The July 8 Wall Street Journal piece “‘Financially Hobbled for Life’: The Elite Master’s Degrees That Don’t Pay Off” has generated a much-needed conversation on the excessive debt that some graduate students are accruing.
That article led to a fascinating exchange, “Master’s Degrees Are the Second Biggest Scam in Higher Education,” between Jordan Weissmann (Slate’s senior business and economics correspondent) and New America’s Kevin Carey.
We weighed in briefly here, and our colleague Bryan Alexander has done a terrific job of synthesizing, contextualizing and broadening this discussion of master’s degrees in his July 18 piece “Have master’s degrees gone too far? A critique and a discussion.”
Even though this thread is a bit over a month old, we want to home in on a couple things that Kevin Carey asserted in the Slate interview. In that exchange, Weissmann asks:
“Who do you think the victims are here, in the end? Is it students? Is it the taxpayer? Is it all of the above? Who gets the worst end of this deal?”
“It’s certainly not the colleges. They get paid upfront. They bear no risk in these [OPM] transactions.”
Reducing the risk of new online programs for schools is certainly one of the main reasons that OPM companies will often claim in support of their arguments about the benefits of these partnerships. In a traditional OPM arrangement, the online program management company invests significant up-front dollars in the design and marketing of a new online program.
The traditional model (and there are many variations) is for the OPM provider to pay for most or all of the variable costs in starting and running a new online program. In exchange, the OPM provider receives from half to two-thirds of the tuition revenue, with the school receiving the remainder. (Faculty costs usually, but not always, come out of the university share.)

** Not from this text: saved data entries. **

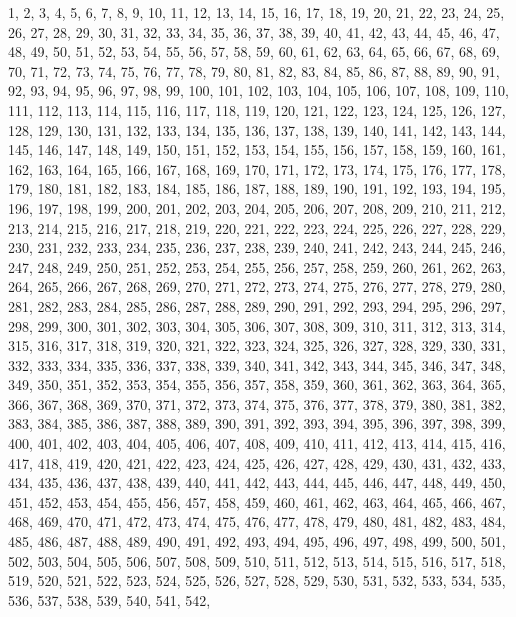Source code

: 1,
2,
3,
4,
5,
6,
7,
8,
9,
10,
11,
12,
13,
14,
15,
16,
17,
18,
19,
20,
21,
22,
23,
24,
25,
26,
27,
28,
29,
30,
31,
32,
33,
34,
35,
36,
37,
38,
39,
40,
41,
42,
43,
44,
45,
46,
47,
48,
49,
50,
51,
52,
53,
54,
55,
56,
57,
58,
59,
60,
61,
62,
63,
64,
65,
66,
67,
68,
69,
70,
71,
72,
73,
74,
75,
76,
77,
78,
79,
80,
81,
82,
83,
84,
85,
86,
87,
88,
89,
90,
91,
92,
93,
94,
95,
96,
97,
98,
99,
100,
101,
102,
103,
104,
105,
106,
107,
108,
109,
110,
111,
112,
113,
114,
115,
116,
117,
118,
119,
120,
121,
122,
123,
124,
125,
126,
127,
128,
129,
130,
131,
132,
133,
134,
135,
136,
137,
138,
139,
140,
141,
142,
143,
144,
145,
146,
147,
148,
149,
150,
151,
152,
153,
154,
155,
156,
157,
158,
159,
160,
161,
162,
163,
164,
165,
166,
167,
168,
169,
170,
171,
172,
173,
174,
175,
176,
177,
178,
179,
180,
181,
182,
183,
184,
185,
186,
187,
188,
189,
190,
191,
192,
193,
194,
195,
196,
197,
198,
199,
200,
201,
202,
203,
204,
205,
206,
207,
208,
209,
210,
211,
212,
213,
214,
215,
216,
217,
218,
219,
220,
221,
222,
223,
224,
225,
226,
227,
228,
229,
230,
231,
232,
233,
234,
235,
236,
237,
238,
239,
240,
241,
242,
243,
244,
245,
246,
247,
248,
249,
250,
251,
252,
253,
254,
255,
256,
257,
258,
259,
260,
261,
262,
263,
264,
265,
266,
267,
268,
269,
270,
271,
272,
273,
274,
275,
276,
277,
278,
279,
280,
281,
282,
283,
284,
285,
286,
287,
288,
289,
290,
291,
292,
293,
294,
295,
296,
297,
298,
299,
300,
301,
302,
303,
304,
305,
306,
307,
308,
309,
310,
311,
312,
313,
314,
315,
316,
317,
318,
319,
320,
321,
322,
323,
324,
325,
326,
327,
328,
329,
330,
331,
332,
333,
334,
335,
336,
337,
338,
339,
340,
341,
342,
343,
344,
345,
346,
347,
348,
349,
350,
351,
352,
353,
354,
355,
356,
357,
358,
359,
360,
361,
362,
363,
364,
365,
366,
367,
368,
369,
370,
371,
372,
373,
374,
375,
376,
377,
378,
379,
380,
381,
382,
383,
384,
385,
386,
387,
388,
389,
390,
391,
392,
393,
394,
395,
396,
397,
398,
399,
400,
401,
402,
403,
404,
405,
406,
407,
408,
409,
410,
411,
412,
413,
414,
415,
416,
417,
418,
419,
420,
421,
422,
423,
424,
425,
426,
427,
428,
429,
430,
431,
432,
433,
434,
435,
436,
437,
438,
439,
440,
441,
442,
443,
444,
445,
446,
447,
448,
449,
450,
451,
452,
453,
454,
455,
456,
457,
458,
459,
460,
461,
462,
463,
464,
465,
466,
467,
468,
469,
470,
471,
472,
473,
474,
475,
476,
477,
478,
479,
480,
481,
482,
483,
484,
485,
486,
487,
488,
489,
490,
491,
492,
493,
494,
495,
496,
497,
498,
499,
500,
501,
502,
503,
504,
505,
506,
507,
508,
509,
510,
511,
512,
513,
514,
515,
516,
517,
518,
519,
520,
521,
522,
523,
524,
525,
526,
527,
528,
529,
530,
531,
532,
533,
534,
535,
536,
537,
538,
539,
540,
541,
542,
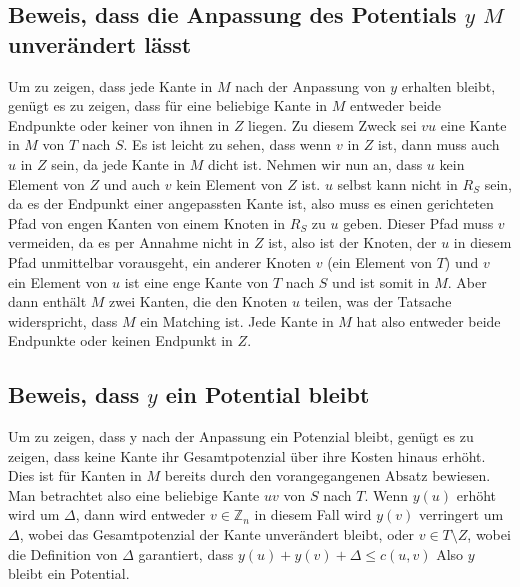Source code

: \subsection{Beweis, dass die Anpassung des Potentials $y$ $M$ unverändert lässt
\label{munkres:subsection:malorum}}
Um zu zeigen, dass jede Kante in $M$ nach der Anpassung von $y$
erhalten bleibt, genügt es zu zeigen, dass für eine beliebige Kante
in $M$ entweder beide Endpunkte oder keiner von ihnen in $Z$ liegen.
Zu diesem Zweck sei $vu$ eine Kante in $M$ von $T$ nach $S$.
Es ist leicht zu sehen, dass wenn $v$ in $Z$ ist, dann muss auch
$u$ in $Z$ sein, da jede Kante in $M$ dicht ist.
Nehmen wir nun an, dass $u$ kein Element von $Z$ und auch $v$ kein
Element von $Z$ ist.
$u$ selbst kann nicht in $R_{S}$ sein, da es der Endpunkt einer
angepassten Kante ist, also muss es einen gerichteten Pfad von engen
Kanten von einem Knoten in $R_{S}$ zu $u$ geben.
Dieser Pfad muss $v$ vermeiden, da es per Annahme nicht in $Z$ ist,
also ist der Knoten, der $u$ in diesem Pfad unmittelbar vorausgeht,
ein anderer Knoten $v$ (ein Element von $T$) und $v$ ein Element
von $u$ ist eine enge Kante von $T$ nach $S$ und ist somit in $M$.
Aber dann enthält $M$ zwei Kanten, die den Knoten $u$ teilen, was
der Tatsache widerspricht, dass $M$ ein Matching ist.
Jede Kante in $M$ hat also entweder beide Endpunkte oder keinen
Endpunkt in $Z$.

\subsection{Beweis, dass $y$ ein Potential bleibt
\label{munkres:subsection:malorum}}
Um zu zeigen, dass y nach der Anpassung ein Potenzial bleibt, genügt
es zu zeigen, dass keine Kante ihr Gesamtpotenzial über ihre Kosten
hinaus erhöht.
Dies ist für Kanten in $M$ bereits durch den vorangegangenen Absatz
bewiesen.
Man betrachtet also eine beliebige Kante $uv$ von $S$ nach $T$.
Wenn $y(u)$ erhöht wird um $\Delta$, dann wird entweder $v\in
\mathbb{Z}_n$ in diesem Fall wird $y(v)$ verringert um $\Delta$,
wobei das Gesamtpotenzial der Kante unverändert bleibt, oder $v\in
T\setminus Z$, wobei die Definition von $\Delta$ garantiert, dass
$y(u)+y(v)+\Delta \le c(u,v)$
Also $y$ bleibt ein Potential.

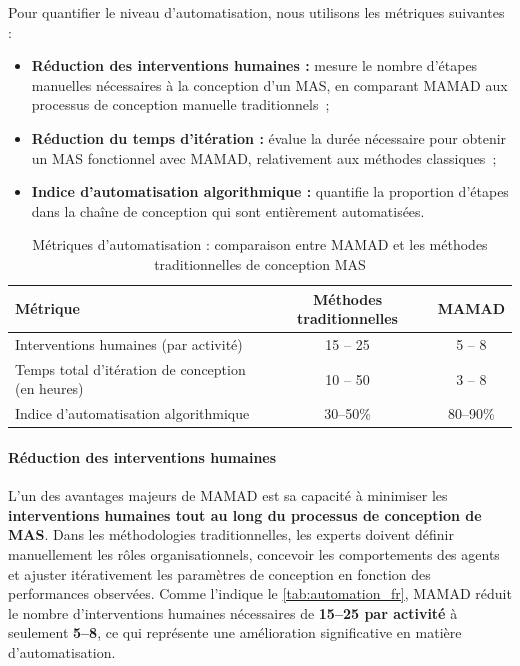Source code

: Pour quantifier le niveau d'automatisation, nous utilisons les métriques suivantes :

\begin{itemize}
    \item \textbf{Réduction des interventions humaines :} mesure le nombre d'étapes manuelles nécessaires à la conception d'un MAS, en comparant MAMAD aux processus de conception manuelle traditionnels~;
    \item \textbf{Réduction du temps d'itération :} évalue la durée nécessaire pour obtenir un MAS fonctionnel avec MAMAD, relativement aux méthodes classiques~;
    \item \textbf{Indice d'automatisation algorithmique :} quantifie la proportion d'étapes dans la chaîne de conception qui sont entièrement automatisées.
\end{itemize}

\begin{table}[h!]
    \centering
    \caption{Métriques d'automatisation : comparaison entre MAMAD et les méthodes traditionnelles de conception MAS}
    \begin{tabular}{lcc}
        \hline
        \textbf{Métrique}                                 & \textbf{Méthodes traditionnelles} & \textbf{MAMAD} \\
        \hline
        Interventions humaines (par activité)             & 15 -- 25                          & 5 -- 8         \\
        \hline
        Temps total d'itération de conception (en heures) & 10 -- 50                          & 3 -- 8         \\
        \hline
        Indice d'automatisation algorithmique             & 30--50\%                          & 80--90\%       \\
        \hline
    \end{tabular}
    \label{tab:automation_fr}
\end{table}

\paragraph{Réduction des interventions humaines}

L'un des avantages majeurs de MAMAD est sa capacité à minimiser les \textbf{interventions humaines tout au long du processus de conception de MAS}. Dans les méthodologies traditionnelles, les experts doivent définir manuellement les rôles organisationnels, concevoir les comportements des agents et ajuster itérativement les paramètres de conception en fonction des performances observées. Comme l'indique le \autoref{tab:automation_fr}, MAMAD réduit le nombre d'interventions humaines nécessaires de \textbf{15--25 par activité} à seulement \textbf{5--8}, ce qui représente une amélioration significative en matière d'automatisation.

The fact that the OPM fronts the up-front variable costs of an OPM/university partnership is why Carey (and the OPMs) say that the schools “bear no risk in these transactions.”
But is this true?
What is not accounted for by the traditional OPMs is that variable costs are not the only costs in an online program. Schools have significant internal costs. In the case of new online programs, those internal costs are myriad.
The most obvious costs are the people working in the schools. Degree programs, even those done with OPMs, are still university initiatives. They take people to run and manage. There are necessarily many people involved from the college, including, most obviously, the faculty who will design and teach the courses.
But there are also the folks who run the program from the school’s end. Often one of their primary jobs is acting as a liaison to the OPMs. The OPM may handle marketing efforts for the online program, but someone has to oversee all that work. These program admins bear a significant responsibility in making sure the school’s interests are represented in the implementation of the program.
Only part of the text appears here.